About this exercise: Down to the final line, reproduce the entries that follow exactly.
-- Opening Marker --
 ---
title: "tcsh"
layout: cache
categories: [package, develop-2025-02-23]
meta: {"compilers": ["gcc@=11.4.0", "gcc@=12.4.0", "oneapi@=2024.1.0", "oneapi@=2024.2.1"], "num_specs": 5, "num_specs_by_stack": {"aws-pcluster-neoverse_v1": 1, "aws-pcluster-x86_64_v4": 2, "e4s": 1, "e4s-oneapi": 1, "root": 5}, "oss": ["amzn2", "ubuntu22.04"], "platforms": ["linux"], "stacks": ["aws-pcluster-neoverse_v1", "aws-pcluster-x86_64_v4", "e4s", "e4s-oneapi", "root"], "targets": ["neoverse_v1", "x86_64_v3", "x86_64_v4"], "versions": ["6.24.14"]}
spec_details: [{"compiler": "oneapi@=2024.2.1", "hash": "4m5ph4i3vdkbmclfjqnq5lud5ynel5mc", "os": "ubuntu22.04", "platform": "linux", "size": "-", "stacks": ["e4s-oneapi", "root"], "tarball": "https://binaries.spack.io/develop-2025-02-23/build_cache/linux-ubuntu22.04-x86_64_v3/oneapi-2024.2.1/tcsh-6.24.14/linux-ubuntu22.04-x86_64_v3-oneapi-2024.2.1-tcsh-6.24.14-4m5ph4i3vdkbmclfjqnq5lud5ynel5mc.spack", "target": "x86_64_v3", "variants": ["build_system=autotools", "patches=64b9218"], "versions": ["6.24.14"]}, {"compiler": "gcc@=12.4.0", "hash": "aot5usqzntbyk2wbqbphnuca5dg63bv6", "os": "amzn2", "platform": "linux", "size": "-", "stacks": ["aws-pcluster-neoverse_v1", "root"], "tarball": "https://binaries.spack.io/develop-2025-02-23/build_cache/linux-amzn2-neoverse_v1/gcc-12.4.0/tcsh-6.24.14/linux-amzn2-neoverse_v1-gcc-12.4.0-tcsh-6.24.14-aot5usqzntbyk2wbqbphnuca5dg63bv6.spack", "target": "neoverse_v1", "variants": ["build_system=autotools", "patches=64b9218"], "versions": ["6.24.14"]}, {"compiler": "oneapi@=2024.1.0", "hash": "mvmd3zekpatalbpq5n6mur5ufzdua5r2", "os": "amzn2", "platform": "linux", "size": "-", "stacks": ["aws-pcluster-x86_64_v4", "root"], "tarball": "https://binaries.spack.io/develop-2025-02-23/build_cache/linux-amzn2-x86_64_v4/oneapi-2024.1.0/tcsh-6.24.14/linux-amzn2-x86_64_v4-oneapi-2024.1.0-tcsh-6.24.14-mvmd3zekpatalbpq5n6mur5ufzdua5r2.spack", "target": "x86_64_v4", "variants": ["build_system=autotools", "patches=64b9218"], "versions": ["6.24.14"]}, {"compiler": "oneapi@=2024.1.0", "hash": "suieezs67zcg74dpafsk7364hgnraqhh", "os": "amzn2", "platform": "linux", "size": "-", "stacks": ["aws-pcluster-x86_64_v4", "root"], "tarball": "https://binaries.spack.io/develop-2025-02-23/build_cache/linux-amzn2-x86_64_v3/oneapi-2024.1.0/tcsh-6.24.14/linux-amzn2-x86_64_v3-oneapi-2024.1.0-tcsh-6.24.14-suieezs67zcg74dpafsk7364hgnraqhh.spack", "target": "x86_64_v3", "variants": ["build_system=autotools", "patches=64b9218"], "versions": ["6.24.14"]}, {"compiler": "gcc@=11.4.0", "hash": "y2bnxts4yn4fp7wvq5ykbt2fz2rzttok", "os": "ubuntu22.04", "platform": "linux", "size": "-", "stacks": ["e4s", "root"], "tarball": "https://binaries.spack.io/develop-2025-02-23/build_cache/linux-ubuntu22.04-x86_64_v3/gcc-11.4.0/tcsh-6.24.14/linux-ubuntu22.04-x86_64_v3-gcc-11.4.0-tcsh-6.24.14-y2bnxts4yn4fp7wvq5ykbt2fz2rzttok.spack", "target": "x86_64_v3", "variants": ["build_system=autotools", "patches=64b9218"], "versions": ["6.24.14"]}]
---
-- Closing Marker --
Your response:
 ---
title: "tcsh"
layout: cache
categories: [package, develop-2025-02-23]
meta: {"compilers": ["gcc@=11.4.0", "gcc@=12.4.0", "oneapi@=2024.1.0", "oneapi@=2024.2.1"], "num_specs": 5, "num_specs_by_stack": {"aws-pcluster-neoverse_v1": 1, "aws-pcluster-x86_64_v4": 2, "e4s": 1, "e4s-oneapi": 1, "root": 5}, "oss": ["amzn2", "ubuntu22.04"], "platforms": ["linux"], "stacks": ["aws-pcluster-neoverse_v1", "aws-pcluster-x86_64_v4", "e4s", "e4s-oneapi", "root"], "targets": ["neoverse_v1", "x86_64_v3", "x86_64_v4"], "versions": ["6.24.14"]}
spec_details: [{"compiler": "oneapi@=2024.2.1", "hash": "4m5ph4i3vdkbmclfjqnq5lud5ynel5mc", "os": "ubuntu22.04", "platform": "linux", "size": "-", "stacks": ["e4s-oneapi", "root"], "tarball": "https://binaries.spack.io/develop-2025-02-23/build_cache/linux-ubuntu22.04-x86_64_v3/oneapi-2024.2.1/tcsh-6.24.14/linux-ubuntu22.04-x86_64_v3-oneapi-2024.2.1-tcsh-6.24.14-4m5ph4i3vdkbmclfjqnq5lud5ynel5mc.spack", "target": "x86_64_v3", "variants": ["build_system=autotools", "patches=64b9218"], "versions": ["6.24.14"]}, {"compiler": "gcc@=12.4.0", "hash": "aot5usqzntbyk2wbqbphnuca5dg63bv6", "os": "amzn2", "platform": "linux", "size": "-", "stacks": ["aws-pcluster-neoverse_v1", "root"], "tarball": "https://binaries.spack.io/develop-2025-02-23/build_cache/linux-amzn2-neoverse_v1/gcc-12.4.0/tcsh-6.24.14/linux-amzn2-neoverse_v1-gcc-12.4.0-tcsh-6.24.14-aot5usqzntbyk2wbqbphnuca5dg63bv6.spack", "target": "neoverse_v1", "variants": ["build_system=autotools", "patches=64b9218"], "versions": ["6.24.14"]}, {"compiler": "oneapi@=2024.1.0", "hash": "mvmd3zekpatalbpq5n6mur5ufzdua5r2", "os": "amzn2", "platform": "linux", "size": "-", "stacks": ["aws-pcluster-x86_64_v4", "root"], "tarball": "https://binaries.spack.io/develop-2025-02-23/build_cache/linux-amzn2-x86_64_v4/oneapi-2024.1.0/tcsh-6.24.14/linux-amzn2-x86_64_v4-oneapi-2024.1.0-tcsh-6.24.14-mvmd3zekpatalbpq5n6mur5ufzdua5r2.spack", "target": "x86_64_v4", "variants": ["build_system=autotools", "patches=64b9218"], "versions": ["6.24.14"]}, {"compiler": "oneapi@=2024.1.0", "hash": "suieezs67zcg74dpafsk7364hgnraqhh", "os": "amzn2", "platform": "linux", "size": "-", "stacks": ["aws-pcluster-x86_64_v4", "root"], "tarball": "https://binaries.spack.io/develop-2025-02-23/build_cache/linux-amzn2-x86_64_v3/oneapi-2024.1.0/tcsh-6.24.14/linux-amzn2-x86_64_v3-oneapi-2024.1.0-tcsh-6.24.14-suieezs67zcg74dpafsk7364hgnraqhh.spack", "target": "x86_64_v3", "variants": ["build_system=autotools", "patches=64b9218"], "versions": ["6.24.14"]}, {"compiler": "gcc@=11.4.0", "hash": "y2bnxts4yn4fp7wvq5ykbt2fz2rzttok", "os": "ubuntu22.04", "platform": "linux", "size": "-", "stacks": ["e4s", "root"], "tarball": "https://binaries.spack.io/develop-2025-02-23/build_cache/linux-ubuntu22.04-x86_64_v3/gcc-11.4.0/tcsh-6.24.14/linux-ubuntu22.04-x86_64_v3-gcc-11.4.0-tcsh-6.24.14-y2bnxts4yn4fp7wvq5ykbt2fz2rzttok.spack", "target": "x86_64_v3", "variants": ["build_system=autotools", "patches=64b9218"], "versions": ["6.24.14"]}]
---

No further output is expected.